American Horror Story: Freak show

by filmfookingcrazy

American Horror Story returns with a new setting, a new array of eclectic (and rather scary, in some cases) characters and a whole new narrative for us to get our teeth stuck in to. Freak show is the perfectly apt name of the fourth season of one of the best and most original television horror series’ there’s been in a long, long time. Self-explanatory as always, this season follow the lives of a group of people cast out by 1950’s society, taken in by the astoundingly good Jessica Lange (based on Marlene Dietrich, and sporting a German accent) and trained as acts of one of the last-remaining freak show’s in America. Sarah Paulson, Evan Peters, American-Horror-Story-Freak-Show-Two-Handed-ArmKathy Bates and Frances Conroy all return, once again playing characters completely unlike their predecessors.

For me, the worry of will I enjoy this season, will it be too much (like Asylum proved), or will I have to wait until season five to enjoy it again reigned over me before I began watching. However, twenty minutes in to the hour episode I was intrigued to see where these characters stories would take me, and what horrors would be presented in this so far ambiguous season. Hardly any personal details, apart from physical deformities were revealed leaving plenty of time for those poignant, and often harrowing flashbacks that AHS is now so known for. The most terrifying element so far, is the unnamed and truly haunting murderous clown of Jupiter, Florida where this season takes place. He pulls at the deep-seeded fear that many have of clowns, and gives the previous antagonists of AHS a run for their money.

Monsters Among Us, the seasons pilot premiered giving fans a lot to mull over. Paulson plays Dot and Bette, conjoined twins with spectacularly different personalities who narrate the episode, giving us insight into their sheltered lives. Peters plays ‘Lobster Boy’, a man with syndactyly, making his hands look like lobster claws (the way in which he uses this to his advantage is one of the more humorous moments of the dark episode).
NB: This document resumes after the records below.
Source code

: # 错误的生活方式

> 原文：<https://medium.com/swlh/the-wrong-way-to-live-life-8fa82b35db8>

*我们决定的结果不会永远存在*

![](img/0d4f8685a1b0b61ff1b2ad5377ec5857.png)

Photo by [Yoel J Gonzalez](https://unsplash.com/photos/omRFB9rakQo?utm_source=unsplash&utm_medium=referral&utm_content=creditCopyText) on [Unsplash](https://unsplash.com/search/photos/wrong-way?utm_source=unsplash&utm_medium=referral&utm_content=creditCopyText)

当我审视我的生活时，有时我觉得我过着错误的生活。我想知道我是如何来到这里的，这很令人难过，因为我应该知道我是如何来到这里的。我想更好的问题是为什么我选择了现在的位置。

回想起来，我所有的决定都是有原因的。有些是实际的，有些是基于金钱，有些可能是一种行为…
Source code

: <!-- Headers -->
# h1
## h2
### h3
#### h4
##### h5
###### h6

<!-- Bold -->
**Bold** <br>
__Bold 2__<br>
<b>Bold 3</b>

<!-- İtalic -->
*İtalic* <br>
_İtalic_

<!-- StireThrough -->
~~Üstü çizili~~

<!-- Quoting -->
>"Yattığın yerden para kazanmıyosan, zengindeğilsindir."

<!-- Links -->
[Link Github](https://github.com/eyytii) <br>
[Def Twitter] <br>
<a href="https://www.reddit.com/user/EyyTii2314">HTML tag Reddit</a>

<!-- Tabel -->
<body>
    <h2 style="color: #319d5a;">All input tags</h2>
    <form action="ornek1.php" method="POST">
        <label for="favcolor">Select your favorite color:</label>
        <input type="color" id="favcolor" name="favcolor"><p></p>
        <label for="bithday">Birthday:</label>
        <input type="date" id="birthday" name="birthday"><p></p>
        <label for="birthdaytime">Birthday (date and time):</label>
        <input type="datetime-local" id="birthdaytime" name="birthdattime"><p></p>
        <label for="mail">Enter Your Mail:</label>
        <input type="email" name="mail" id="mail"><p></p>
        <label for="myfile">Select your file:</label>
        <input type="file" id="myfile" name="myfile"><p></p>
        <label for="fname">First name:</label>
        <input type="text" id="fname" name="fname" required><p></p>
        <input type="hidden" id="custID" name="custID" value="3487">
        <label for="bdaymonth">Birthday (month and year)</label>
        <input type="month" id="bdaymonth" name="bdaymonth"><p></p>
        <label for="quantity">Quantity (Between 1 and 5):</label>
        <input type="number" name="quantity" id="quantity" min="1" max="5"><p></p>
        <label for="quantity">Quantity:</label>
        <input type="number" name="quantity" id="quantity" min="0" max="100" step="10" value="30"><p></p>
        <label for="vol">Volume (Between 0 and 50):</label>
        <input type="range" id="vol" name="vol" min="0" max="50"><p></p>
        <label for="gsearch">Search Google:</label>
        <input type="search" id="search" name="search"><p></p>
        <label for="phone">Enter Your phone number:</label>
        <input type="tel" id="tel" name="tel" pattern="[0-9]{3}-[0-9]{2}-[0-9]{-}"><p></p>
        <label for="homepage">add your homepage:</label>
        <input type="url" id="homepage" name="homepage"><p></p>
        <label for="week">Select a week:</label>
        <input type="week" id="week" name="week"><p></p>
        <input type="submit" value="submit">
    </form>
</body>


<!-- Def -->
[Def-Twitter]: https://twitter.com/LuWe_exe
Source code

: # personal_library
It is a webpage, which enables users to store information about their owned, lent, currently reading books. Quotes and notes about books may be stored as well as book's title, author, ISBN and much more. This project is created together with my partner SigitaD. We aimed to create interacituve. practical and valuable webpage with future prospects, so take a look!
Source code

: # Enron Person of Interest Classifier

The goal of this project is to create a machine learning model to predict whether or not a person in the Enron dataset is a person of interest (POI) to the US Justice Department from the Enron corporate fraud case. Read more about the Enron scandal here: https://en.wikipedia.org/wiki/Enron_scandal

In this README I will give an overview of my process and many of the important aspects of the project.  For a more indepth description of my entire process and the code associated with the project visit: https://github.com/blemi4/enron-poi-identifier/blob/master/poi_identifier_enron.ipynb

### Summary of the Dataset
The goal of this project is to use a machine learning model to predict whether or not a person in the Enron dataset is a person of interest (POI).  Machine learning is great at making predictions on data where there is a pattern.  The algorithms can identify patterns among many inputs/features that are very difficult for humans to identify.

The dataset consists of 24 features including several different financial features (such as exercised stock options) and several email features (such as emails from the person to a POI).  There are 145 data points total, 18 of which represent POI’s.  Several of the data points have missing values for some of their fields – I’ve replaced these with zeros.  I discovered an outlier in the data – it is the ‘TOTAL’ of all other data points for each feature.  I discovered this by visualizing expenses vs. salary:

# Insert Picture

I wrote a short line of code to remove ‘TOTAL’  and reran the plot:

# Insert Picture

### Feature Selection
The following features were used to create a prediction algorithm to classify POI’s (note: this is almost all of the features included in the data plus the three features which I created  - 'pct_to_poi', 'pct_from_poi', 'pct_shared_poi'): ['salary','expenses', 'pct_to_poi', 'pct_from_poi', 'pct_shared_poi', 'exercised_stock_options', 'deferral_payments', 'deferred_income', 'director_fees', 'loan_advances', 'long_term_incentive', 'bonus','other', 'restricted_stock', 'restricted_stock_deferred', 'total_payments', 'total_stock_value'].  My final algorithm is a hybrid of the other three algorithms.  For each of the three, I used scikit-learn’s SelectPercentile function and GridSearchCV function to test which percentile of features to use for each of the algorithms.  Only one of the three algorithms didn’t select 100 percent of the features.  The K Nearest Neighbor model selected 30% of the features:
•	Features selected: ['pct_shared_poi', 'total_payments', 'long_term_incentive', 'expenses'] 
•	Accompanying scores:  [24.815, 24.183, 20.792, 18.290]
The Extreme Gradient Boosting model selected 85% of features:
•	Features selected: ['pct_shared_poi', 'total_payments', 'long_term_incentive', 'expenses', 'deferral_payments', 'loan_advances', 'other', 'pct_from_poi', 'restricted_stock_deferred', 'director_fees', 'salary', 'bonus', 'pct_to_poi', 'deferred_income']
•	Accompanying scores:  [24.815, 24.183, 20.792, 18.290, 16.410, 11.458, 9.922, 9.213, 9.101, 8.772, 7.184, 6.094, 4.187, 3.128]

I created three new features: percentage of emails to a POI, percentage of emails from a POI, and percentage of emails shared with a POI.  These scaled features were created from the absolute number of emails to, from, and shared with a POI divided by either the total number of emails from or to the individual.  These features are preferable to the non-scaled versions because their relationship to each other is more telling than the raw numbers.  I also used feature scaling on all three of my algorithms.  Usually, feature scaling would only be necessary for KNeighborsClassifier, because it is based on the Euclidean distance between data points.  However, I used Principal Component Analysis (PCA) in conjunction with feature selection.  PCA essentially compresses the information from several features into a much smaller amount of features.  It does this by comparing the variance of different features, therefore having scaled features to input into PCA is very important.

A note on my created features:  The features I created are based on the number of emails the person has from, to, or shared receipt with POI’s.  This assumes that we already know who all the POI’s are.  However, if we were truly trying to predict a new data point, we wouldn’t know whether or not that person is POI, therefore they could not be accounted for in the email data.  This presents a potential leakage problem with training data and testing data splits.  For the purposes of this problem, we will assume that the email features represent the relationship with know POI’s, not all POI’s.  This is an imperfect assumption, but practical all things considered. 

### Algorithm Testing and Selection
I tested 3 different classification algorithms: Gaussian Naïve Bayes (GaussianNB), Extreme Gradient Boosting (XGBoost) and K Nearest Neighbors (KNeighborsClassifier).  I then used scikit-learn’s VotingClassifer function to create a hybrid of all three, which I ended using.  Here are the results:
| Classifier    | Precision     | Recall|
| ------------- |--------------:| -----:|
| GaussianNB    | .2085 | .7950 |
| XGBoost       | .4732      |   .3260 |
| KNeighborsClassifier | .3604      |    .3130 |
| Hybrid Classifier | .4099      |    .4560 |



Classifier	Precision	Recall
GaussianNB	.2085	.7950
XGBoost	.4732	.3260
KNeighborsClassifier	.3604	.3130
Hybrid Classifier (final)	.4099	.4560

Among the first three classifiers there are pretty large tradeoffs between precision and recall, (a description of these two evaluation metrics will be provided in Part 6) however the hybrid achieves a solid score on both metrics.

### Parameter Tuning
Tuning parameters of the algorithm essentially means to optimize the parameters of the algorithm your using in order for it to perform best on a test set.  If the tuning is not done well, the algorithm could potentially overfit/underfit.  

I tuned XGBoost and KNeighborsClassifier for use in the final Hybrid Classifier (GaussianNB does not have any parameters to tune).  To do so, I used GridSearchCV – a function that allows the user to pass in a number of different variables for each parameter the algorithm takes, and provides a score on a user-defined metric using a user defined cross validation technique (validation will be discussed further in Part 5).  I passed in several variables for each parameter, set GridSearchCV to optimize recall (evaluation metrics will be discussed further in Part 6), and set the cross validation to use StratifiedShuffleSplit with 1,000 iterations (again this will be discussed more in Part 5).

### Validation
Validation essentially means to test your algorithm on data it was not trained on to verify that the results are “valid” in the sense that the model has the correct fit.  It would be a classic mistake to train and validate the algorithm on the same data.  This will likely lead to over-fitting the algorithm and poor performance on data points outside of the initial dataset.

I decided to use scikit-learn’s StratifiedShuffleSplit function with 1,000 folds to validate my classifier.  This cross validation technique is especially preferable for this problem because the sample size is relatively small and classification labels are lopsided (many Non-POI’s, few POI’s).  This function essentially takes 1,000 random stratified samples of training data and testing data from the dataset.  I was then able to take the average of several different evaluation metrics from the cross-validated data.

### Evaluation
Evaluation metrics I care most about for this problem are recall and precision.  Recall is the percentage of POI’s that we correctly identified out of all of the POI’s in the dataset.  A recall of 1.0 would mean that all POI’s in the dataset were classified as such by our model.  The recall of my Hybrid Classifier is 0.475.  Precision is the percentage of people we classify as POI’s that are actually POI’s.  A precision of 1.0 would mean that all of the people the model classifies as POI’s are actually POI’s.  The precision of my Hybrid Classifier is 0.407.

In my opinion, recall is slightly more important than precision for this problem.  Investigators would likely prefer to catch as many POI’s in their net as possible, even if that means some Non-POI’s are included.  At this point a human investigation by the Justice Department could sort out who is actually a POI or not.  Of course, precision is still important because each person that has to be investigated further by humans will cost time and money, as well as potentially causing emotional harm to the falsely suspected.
Lange takes center stage, which has been the case since Connie Britton’s departure in season one as a David Bowie singing glamor-puss who harbors a secret (well, many I’m sure).  The main question for most is what will be the fate for this group; Asylum character Pepper is the first to make a return appearence to the show and the fact that she ends up at Briarcliff doesn’t bode well. I’ll continue to hold out hopes that despite the horror-filled episodes to come, a positive ending could yet be in sight.